Deleting records clears the existence bit.
We also add code to the `batch` subpackage to generate suitable
existence field bitmaps and import them. This logic correctly handles
empty sets and nils. The `batch` package does not allow specification
of anything equivalent to clearing a single bit from an existing
record, so we don't have to deal with the mutex complexity in that
case, which is good because it would be impossible.
This requires a number of other subtle changes, such as allowing
new fields to have more than one FieldOption specified for them.
We also drop the handful of implementation bits relating to the
"fullySorted" internal-use-only import flag, which existed only to
support the JSON ingest API, which we've removed.
The most dangerous part of this is that the mutex semantics are
impossible to implement on top of our existing API, because they
require us to know, not how *many* bits we cleared, but which
*specific* bits we cleared. I've implemented this as a new Tx method,
which is almost certainly going to be tech debt one day; if we some
day drop the Import API, we should remove that.
The testing for this is only currently covering the Set/Clear
behavior of PQL, and the Import API. The batch tests haven't been
written yet.
Fields that don't have existence tracking enabled refuse to perform
null/not-null tests. They should also report themselves as having
no null values -- if a record exists, sets in it are considered
empty rather than null.
The SQL3 support requires a number of subtle modifications to both
featurebase and some addon tooling. The essential thing is dropping
the unconditional translation of nil slices to non-nil empty slices
in translateResult, both in the executor and the orchestrator. We
also modify the logic that handles generating results from Extract
calls, to ensure that non-null sets get an empty slice created for
them even if they never have any values assigned.

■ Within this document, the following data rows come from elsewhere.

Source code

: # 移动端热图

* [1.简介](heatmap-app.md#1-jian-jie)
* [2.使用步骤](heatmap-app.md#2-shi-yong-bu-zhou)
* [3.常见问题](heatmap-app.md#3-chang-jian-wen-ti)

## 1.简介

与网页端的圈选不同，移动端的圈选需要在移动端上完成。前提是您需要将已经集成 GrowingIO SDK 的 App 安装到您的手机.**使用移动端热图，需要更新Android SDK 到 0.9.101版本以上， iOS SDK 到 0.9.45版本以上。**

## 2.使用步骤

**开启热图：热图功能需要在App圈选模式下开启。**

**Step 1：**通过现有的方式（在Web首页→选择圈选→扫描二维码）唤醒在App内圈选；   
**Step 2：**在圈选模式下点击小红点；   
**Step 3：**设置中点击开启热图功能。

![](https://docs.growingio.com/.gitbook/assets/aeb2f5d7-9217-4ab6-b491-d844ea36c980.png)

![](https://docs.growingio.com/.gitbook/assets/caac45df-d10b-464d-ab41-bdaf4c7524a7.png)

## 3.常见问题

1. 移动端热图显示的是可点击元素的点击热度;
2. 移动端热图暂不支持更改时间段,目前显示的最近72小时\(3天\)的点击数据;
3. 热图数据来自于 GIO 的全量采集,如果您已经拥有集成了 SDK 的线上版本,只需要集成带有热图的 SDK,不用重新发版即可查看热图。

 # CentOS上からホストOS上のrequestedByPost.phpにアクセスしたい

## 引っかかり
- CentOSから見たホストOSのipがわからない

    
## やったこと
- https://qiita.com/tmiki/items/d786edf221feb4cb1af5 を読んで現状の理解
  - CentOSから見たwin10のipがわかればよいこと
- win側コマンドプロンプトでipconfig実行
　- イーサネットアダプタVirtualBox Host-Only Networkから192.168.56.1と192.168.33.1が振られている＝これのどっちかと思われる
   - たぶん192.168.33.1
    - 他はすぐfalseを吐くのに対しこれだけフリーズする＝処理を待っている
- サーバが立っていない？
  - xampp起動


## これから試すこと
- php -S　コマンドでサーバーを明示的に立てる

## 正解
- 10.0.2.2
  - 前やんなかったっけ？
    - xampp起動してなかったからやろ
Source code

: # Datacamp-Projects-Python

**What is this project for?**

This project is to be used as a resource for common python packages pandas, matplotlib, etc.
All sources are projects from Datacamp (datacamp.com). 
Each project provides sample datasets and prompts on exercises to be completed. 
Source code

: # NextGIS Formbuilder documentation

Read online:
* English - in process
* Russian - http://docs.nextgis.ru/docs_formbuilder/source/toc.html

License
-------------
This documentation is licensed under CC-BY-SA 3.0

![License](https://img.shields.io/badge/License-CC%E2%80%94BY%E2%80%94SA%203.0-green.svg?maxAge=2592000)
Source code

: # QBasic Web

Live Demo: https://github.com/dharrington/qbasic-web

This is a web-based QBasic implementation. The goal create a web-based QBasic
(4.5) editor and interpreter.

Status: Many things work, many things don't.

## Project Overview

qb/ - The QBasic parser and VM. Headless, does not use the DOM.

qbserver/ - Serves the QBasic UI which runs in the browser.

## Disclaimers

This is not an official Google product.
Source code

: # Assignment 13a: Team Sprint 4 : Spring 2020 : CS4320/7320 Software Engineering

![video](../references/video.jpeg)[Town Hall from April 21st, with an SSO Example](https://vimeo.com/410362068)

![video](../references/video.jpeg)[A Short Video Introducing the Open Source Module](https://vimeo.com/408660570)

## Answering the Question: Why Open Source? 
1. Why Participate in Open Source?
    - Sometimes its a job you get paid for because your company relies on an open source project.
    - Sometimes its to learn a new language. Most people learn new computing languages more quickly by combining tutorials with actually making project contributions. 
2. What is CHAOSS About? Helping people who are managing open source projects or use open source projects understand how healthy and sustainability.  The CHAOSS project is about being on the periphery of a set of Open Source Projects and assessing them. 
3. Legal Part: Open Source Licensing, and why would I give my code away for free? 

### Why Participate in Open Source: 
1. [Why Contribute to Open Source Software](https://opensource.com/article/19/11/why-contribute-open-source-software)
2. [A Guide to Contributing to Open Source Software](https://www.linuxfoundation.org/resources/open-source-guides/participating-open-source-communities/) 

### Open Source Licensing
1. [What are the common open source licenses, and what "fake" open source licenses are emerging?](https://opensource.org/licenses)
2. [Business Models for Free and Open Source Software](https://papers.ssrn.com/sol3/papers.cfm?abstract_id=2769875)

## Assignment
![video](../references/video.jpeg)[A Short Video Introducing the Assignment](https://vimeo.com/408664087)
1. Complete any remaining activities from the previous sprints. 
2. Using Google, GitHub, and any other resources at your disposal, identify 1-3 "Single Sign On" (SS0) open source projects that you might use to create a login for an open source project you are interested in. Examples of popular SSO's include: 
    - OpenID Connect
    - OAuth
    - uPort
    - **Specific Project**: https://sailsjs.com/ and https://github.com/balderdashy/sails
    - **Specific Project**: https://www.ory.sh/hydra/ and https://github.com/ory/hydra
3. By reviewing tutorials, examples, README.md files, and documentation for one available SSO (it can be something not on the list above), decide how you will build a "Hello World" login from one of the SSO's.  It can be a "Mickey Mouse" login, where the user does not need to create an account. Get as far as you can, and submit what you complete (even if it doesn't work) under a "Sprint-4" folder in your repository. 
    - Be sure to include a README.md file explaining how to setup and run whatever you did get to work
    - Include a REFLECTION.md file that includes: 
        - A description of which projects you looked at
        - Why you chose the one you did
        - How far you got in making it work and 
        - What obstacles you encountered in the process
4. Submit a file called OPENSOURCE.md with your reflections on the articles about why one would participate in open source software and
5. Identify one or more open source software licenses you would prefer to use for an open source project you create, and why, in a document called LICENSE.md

The expected results for some tests are different now; we expect to
get nil slices, rather than 0-length non-nil slices, for fields which
were never written for a given record. Most tests were not changed.
(In every case, if a test was failing, I actually checked the logic
before changing expected results. This required a lot of tracking down
of edge cases.)
The batch package now rejects as an error attempts to clear single
bits from mutex fields, because so far as I can tell it's simply
impossible to have a roaring import that specifies the correct semantics
there; you can't tell whether to clear an existence bit without
access to the currently-set bits, which the batch API doesn't have.
We already supported the special case of specifying a clear value
of nil for clearing a mutex field; now that is the only allowed
value for a mutex field to have in row.Clears.
We change the logic for fixing up incoming view names (in two places)
to stop assuming that any view in a time field other than "" that does
not have viewStandard as a prefix is a partial time quantum name that
should have "standard_" prepended to it. This allows us to submit
bitmaps for "existence" to time quantum fields and not have them
silently transformed into "standard_existence" because that's what we'd
do with "202203".
We drop the field ClearBits method, which was totally unused.
We drop the sliceDifference function, which was used in a previous
mutex implementation and hasn't been used in ages, and the test
case for it, and the helper function used only by that test case.